Some congenital abnormalities are linked to a specific gene. Among these are lavender foal syndrome, lethal white syndrome, and severe combined immunodeficiency (SCID). However, just because a defect is congenital doesn’t mean that the defect is heritable. Some, such as angular limb deformities, may result from in utero stress (i.e. placentitis, twins, premature birth, etc.), or from post-foaling nutrition or trauma.
The best advice for avoiding congenital defects has not changed over the years. Make sure broodmares have adequate veterinary care during the pregnancy (vaccinations, deworming, dental care) and adequate, balanced nutrition for the developing fetus.
Identification of Congenital Defects
Post-foaling examinations should be done as early as possible to identify congenital abnormalities and begin treatment in a timely fashion. Neonatal examinations go from the tip of the nose to the tip of the tail. Particular attention is paid to the heart to identify ventricular defects; to the lungs; to the eyes for cataracts or entropion; nasal passage for choanal atresia; oral cavity for cleft palate; umbilicus; gastro-intestinal tract, and anus for atresia. Every major joint, bone, ligament, and tendon in every limb, as well as the patella location and external genitalia is examined.

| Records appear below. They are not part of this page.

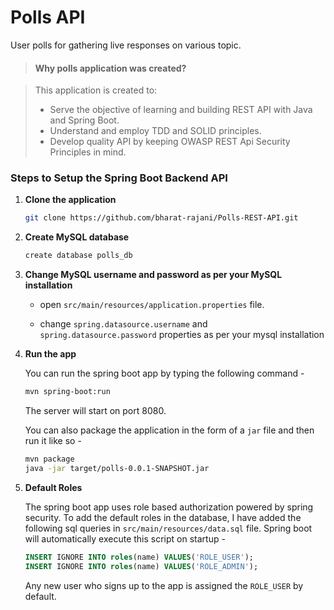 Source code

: # Polls API

User polls for gathering live responses on various topic.

> #### Why polls application was created?

>This application is created to:
> - Serve the objective of learning and building REST API with Java and Spring Boot.
> - Understand and employ TDD and SOLID principles.
> - Develop quality API by keeping OWASP REST Api Security Principles in mind.
 
### Steps to Setup the Spring Boot Backend API

 1. **Clone the application**
 
 	```bash
 	git clone https://github.com/bharat-rajani/Polls-REST-API.git
 	```
 
 2. **Create MySQL database**
 
 	```bash
 	create database polls_db
 	```
 
 3. **Change MySQL username and password as per your MySQL installation**
 
 	+ open `src/main/resources/application.properties` file.
 
 	+ change `spring.datasource.username` and `spring.datasource.password` properties as per your mysql installation
 
 4. **Run the app**
 
 	You can run the spring boot app by typing the following command -
 
 	```bash
 	mvn spring-boot:run
 	```
 
 	The server will start on port 8080.
 
 	You can also package the application in the form of a `jar` file and then run it like so -
 
 	```bash
 	mvn package
 	java -jar target/polls-0.0.1-SNAPSHOT.jar
 	```
 5. **Default Roles**
 	
 	The spring boot app uses role based authorization powered by spring security. To add the default roles in the database, I have added the following sql queries in `src/main/resources/data.sql` file. Spring boot will automatically execute this script on startup -
 
 	```sql
 	INSERT IGNORE INTO roles(name) VALUES('ROLE_USER');
 	INSERT IGNORE INTO roles(name) VALUES('ROLE_ADMIN');
 	```
 
 	Any new user who signs up to the app is assigned the `ROLE_USER` by default.


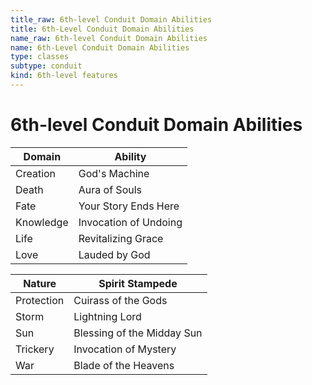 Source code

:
 ```yaml
---
title_raw: 6th-level Conduit Domain Abilities
title: 6th-Level Conduit Domain Abilities
name_raw: 6th-level Conduit Domain Abilities
name: 6th-Level Conduit Domain Abilities
type: classes
subtype: conduit
kind: 6th-level features
---
```


# 6th-level Conduit Domain Abilities

| Domain    | Ability               |
| --------- | --------------------- |
| Creation  | God's Machine         |
| Death     | Aura of Souls         |
| Fate      | Your Story Ends Here  |
| Knowledge | Invocation of Undoing |
| Life      | Revitalizing Grace    |
| Love      | Lauded by God         |

| Nature     | Spirit Stampede            |
| ---------- | -------------------------- |
| Protection | Cuirass of the Gods        |
| Storm      | Lightning Lord             |
| Sun        | Blessing of the Midday Sun |
| Trickery   | Invocation of Mystery      |
| War        | Blade of the Heavens       |
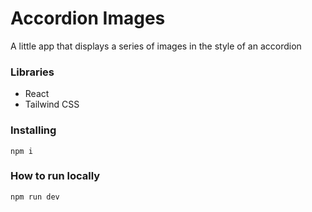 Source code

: # Accordion Images

A little app that displays a series of images in the style of an accordion

### Libraries

- React
- Tailwind CSS

### Installing

```
npm i
```

### How to run locally

```
npm run dev
```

Some developmental defects are not congenital, but may appear later, during the post-weaning period. These conditions, which may or may not be heritable, generally involve the musculoskeletal system. Classically, they are categorized in six basic groups:
- flexural limb deformities (contracted tendons),
- angular limb deformities (crooked legs),
- physitis (epiphysitis),
- OCD (osteochondritis dessicans or osterochondrosis),
- subchondral bone cysts, and
- cervical vertebral malformation (wobblers syndrome).
Many of these deformities are caused by or associated with factors such as genetics, pain, trauma, and nutrition (either an excess or imbalance of trace minerals or energy).
Regardless of the causes, many congenital and developmental problems can be addressed medically with successful outcomes. Surgery can often be avoided by early treatment. When surgery is required, success depends on manipulating growth potential to correct the deformities. Once growth ceases, surgically correcting deformities is very difficult.
For example, angular limb deformities are among the most common issues seen in foals. These conformational faults can have serious consequences as the horse matures. But if treated immediately, they can be easily fixed. Corrective trimming involves shaping the hoof to change the forces on the affected joint. In lateral deviations, the outside of the hoof wall is shortened, and extension shoes are applied medially, and vice versa for medial deviations. Rest and splinting may also help correct minor defects. For severe or resistant cases, there are a variety of surgical techniques for straightening the limb. Periosteal transection, where a small flap of periosteum is lifted from the bone, can be used to accelerate growth on the concave side of the leg. Conversely, screws and/or plates placed across the physis can be used to slow growth on the convex side of the deformation, straightening the joint.
While there are many congenital and developmental disorders that can affect a foal, there are also a multitude of medical options for treating these issues. Foaling season is an exciting and often stressful time. Being prepared and knowledgeable about neonatal health can help smooth these creatures’ transition into the world. The most important part of raising a healthy foal is close observation and early action, because many abnormalities have a much better prognosis if treated within the first few weeks of life. Early neonatal exams and medical care will put your foal on the right track for a bright and healthy future.